Fig. 6. — Temporal regulation of chemokine expression mediates immune cell recruitment to the CNS. (A–E) Graphs show box and whiskers plots with min-to-max error bars of concentrations for (A) IFN-γ; (B) RANTES/CCL5; (C) MIP3-β/CCL19; (D) (*Left*) CXCL5, (*Middle*) CXCL2, (*Right*) CXCL1; and (E) CXCL13 detected in the CSF of naive WT (black), Tam-WT^APC (red) and Tam-B^APC (blue) mice harvested at various time points in EAE disease course. Statistical significance was determined by 2-tailed Mann–Whitney U tests. Exact P values calculated, *P < 0.05, **P < 0.01, ***P < 0.001, ****P < 0.0001. (F) Flow cytometric analysis of CXCR2 expression on PMNs (gray histograms) and B cells (blue histograms) isolated from the spleen (*Left*) and spinal cord meninges (*Right*) of Tam-B^APC mice collected at 72 h post Tam (*Left* two panels) and 3 d post EAE onset (*Right* two panels). Graphs are representative of n = 4 to 5 mice, pooled from 2 separate experiments.

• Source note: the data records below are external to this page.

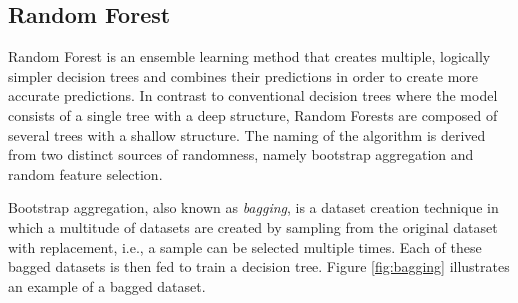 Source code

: 


\subsection{Random Forest}

Random Forest is an ensemble learning method that creates multiple, logically simpler decision trees and combines their predictions in order to create more accurate predictions. In contrast to conventional decision trees where the model consists of a single tree with a deep structure, Random Forests are composed of several trees with a shallow structure. The naming of the algorithm is derived from two distinct sources of randomness, namely bootstrap aggregation and random feature selection.

Bootstrap aggregation, also known as \emph{bagging}, is a dataset creation technique in which a multitude of datasets are created by sampling from the original dataset with replacement, i.e., a sample can be selected multiple times. Each of these bagged datasets is then fed to train a decision tree. Figure \ref{fig:bagging} illustrates an example of a bagged dataset.


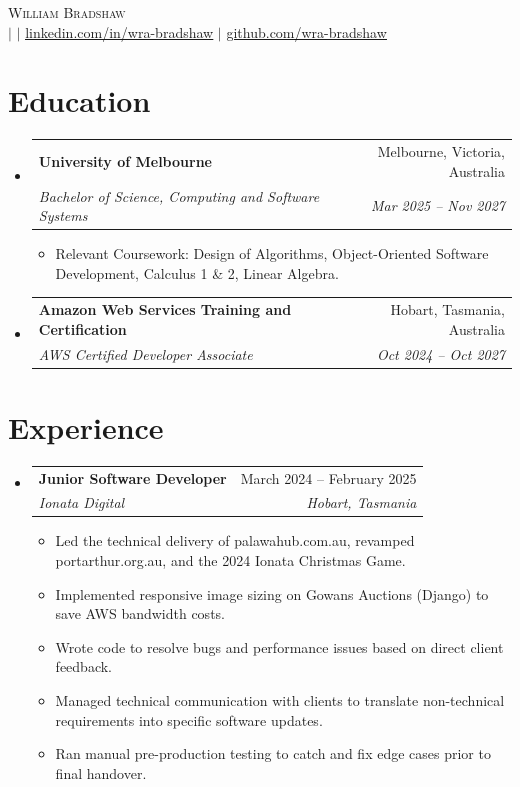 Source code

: \documentclass{article}
\makeatletter
\newcommand{\resumeItem}[1]{
  \item\small{
    {#1 \vspace{-2pt}}
  }
}
\newcommand{\resumeSubheading}[4]{
  \vspace{-2pt}\item
    \begin{tabular*}{0.97\textwidth}[t]{l@{\extracolsep{\fill}}r}
      \textbf{#1} & #2 \\
      \textit{\small#3} & \textit{\small #4} \\
    \end{tabular*}\vspace{-7pt}
}
\newcommand{\resumeSubHeadingListStart}{\begin{itemize}[leftmargin=0.15in, label={}]}
\newcommand{\resumeSubHeadingListEnd}{\end{itemize}}
\newcommand{\resumeItemListStart}{\begin{itemize}}
\newcommand{\resumeItemListEnd}{\end{itemize}\vspace{-5pt}}
\makeatother
\begin{document}
\begin{center}
    {\Large\scshape William Bradshaw}  \\ \vspace{1pt}
    \small {}  $|$ \href{mailto:\Secret{email}}{\underline{}}  $|$
    \href{https://linkedin.com/in/wra-bradshaw}{\underline{linkedin.com/in/wra-bradshaw}}  $|$
    \href{https://github.com/wra-bradshaw}{\underline{github.com/wra-bradshaw}}
\end{center}

\section{Education}
  \resumeSubHeadingListStart
    \resumeSubheading
      {University of Melbourne}{Melbourne, Victoria, Australia}
      {Bachelor of Science, Computing and Software Systems}{Mar 2025 -- Nov 2027}
      \resumeItemListStart
        \resumeItem{Relevant Coursework: Design of Algorithms, Object-Oriented Software Development, Calculus 1 \& 2, Linear Algebra.}
      \resumeItemListEnd

    \resumeSubheading
      {Amazon Web Services Training and Certification}{Hobart, Tasmania, Australia}
      {AWS Certified Developer Associate}{Oct 2024 -- Oct 2027}
  \resumeSubHeadingListEnd

\section{Experience}
  \resumeSubHeadingListStart
    \resumeSubheading
      {Junior Software Developer}{March 2024 -- February 2025}
      {Ionata Digital}{Hobart, Tasmania}
      \resumeItemListStart
        \resumeItem{Led the technical delivery of palawahub.com.au, revamped portarthur.org.au, and the 2024 Ionata Christmas Game.}
				\resumeItem{Implemented responsive image sizing on Gowans Auctions (Django) to save AWS bandwidth costs.}
        \resumeItem{Wrote code to resolve bugs and performance issues based on direct client feedback.}
        \resumeItem{Managed technical communication with clients to translate non-technical requirements into specific software updates.}
        \resumeItem{Ran manual pre-production testing to catch and fix edge cases prior to final handover.}
      \resumeItemListEnd
  \resumeSubHeadingListEnd

\end{document}
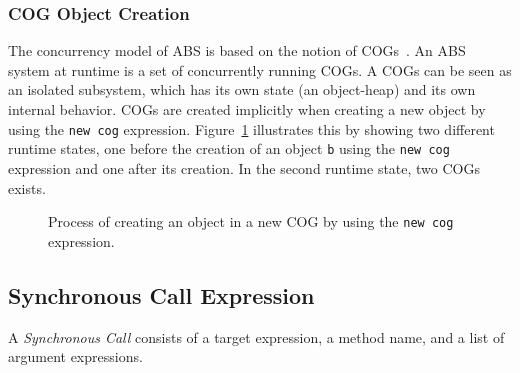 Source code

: \subsubsection{COG Object Creation}
The concurrency model of ABS is based on the notion of COGs~\cite{johnsen10fmco}.
An ABS system at runtime is a set of concurrently running COGs. A COGs can be seen as an isolated subsystem, which has its own state (an object-heap) and its own internal behavior.
COGs are created implicitly when creating a new object by using the \verb_new cog_ expression.
Figure~\ref{fig:newCogExpr} illustrates this by showing two different runtime states, one before the creation of an object \verb_b_ using the \verb_new cog_ expression and one after its creation. In the second runtime state, two COGs exists. 

\begin{figure}
\centering
{}
\caption{Process of creating an object in a new COG by using the \texttt{new cog} expression.}
\label{fig:newCogExpr}
\end{figure}


\subsection{Synchronous Call Expression}
A \emph{Synchronous Call} consists of a target expression, a method name, and a list of argument expressions.

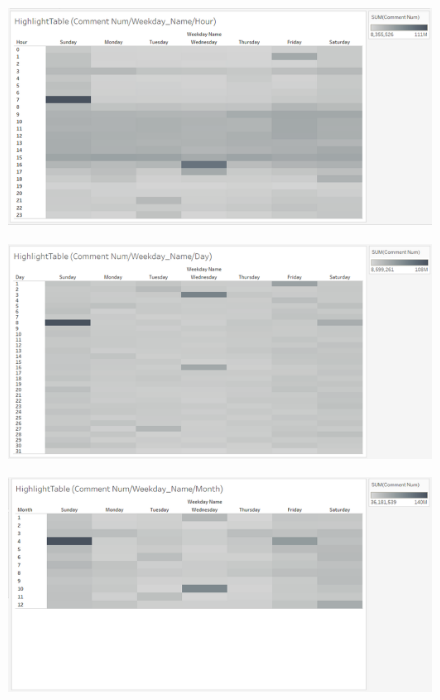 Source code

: \documentclass[submit,techrep,noauthor]{ipsj}
\begin{document}
\begin{figure}[h]
  \hspace{-1.0zh}
  \begin{minipage}[b]{0.49\columnwidth}
    \centering
    \includegraphics[width=\columnwidth]{./eps/HighlightTable_CommentNum_WeekdayNameHour.eps}
    \label{fig:highlighttable_comment_num_weekdaynameHour}
  \end{minipage}
  \begin{minipage}[b]{0.49\columnwidth}
    \centering
    \includegraphics[width=\columnwidth]{./eps/HighlightTable_CommentNum_WeekdayNameDay.eps}
    \label{fig:highlighttable_comment_num_weekdaynameDay}
  \end{minipage}
  \begin{minipage}[b]{0.49\columnwidth}
    \centering
    \includegraphics[width=\columnwidth]{./eps/HighlightTable_CommentNum_WeekdayNameMonth.eps}

\end{minipage}
\end{figure}
\end{document}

Given the significance of CXCL13 for B cell trafficking and GC reactions, differences in the concentration of this chemokine between Tam-WT^APC and Tam-B^APC mice could provide insight into the progression of B cell cluster formation. Although a substantial increase in concentration was observed in both groups, the only difference was identified, at 3 d post EAE onset, with Tam-WT^APC mice exhibiting significantly lower CXCL13 concentrations compared to Tam-B^APC mice (Fig. 6E).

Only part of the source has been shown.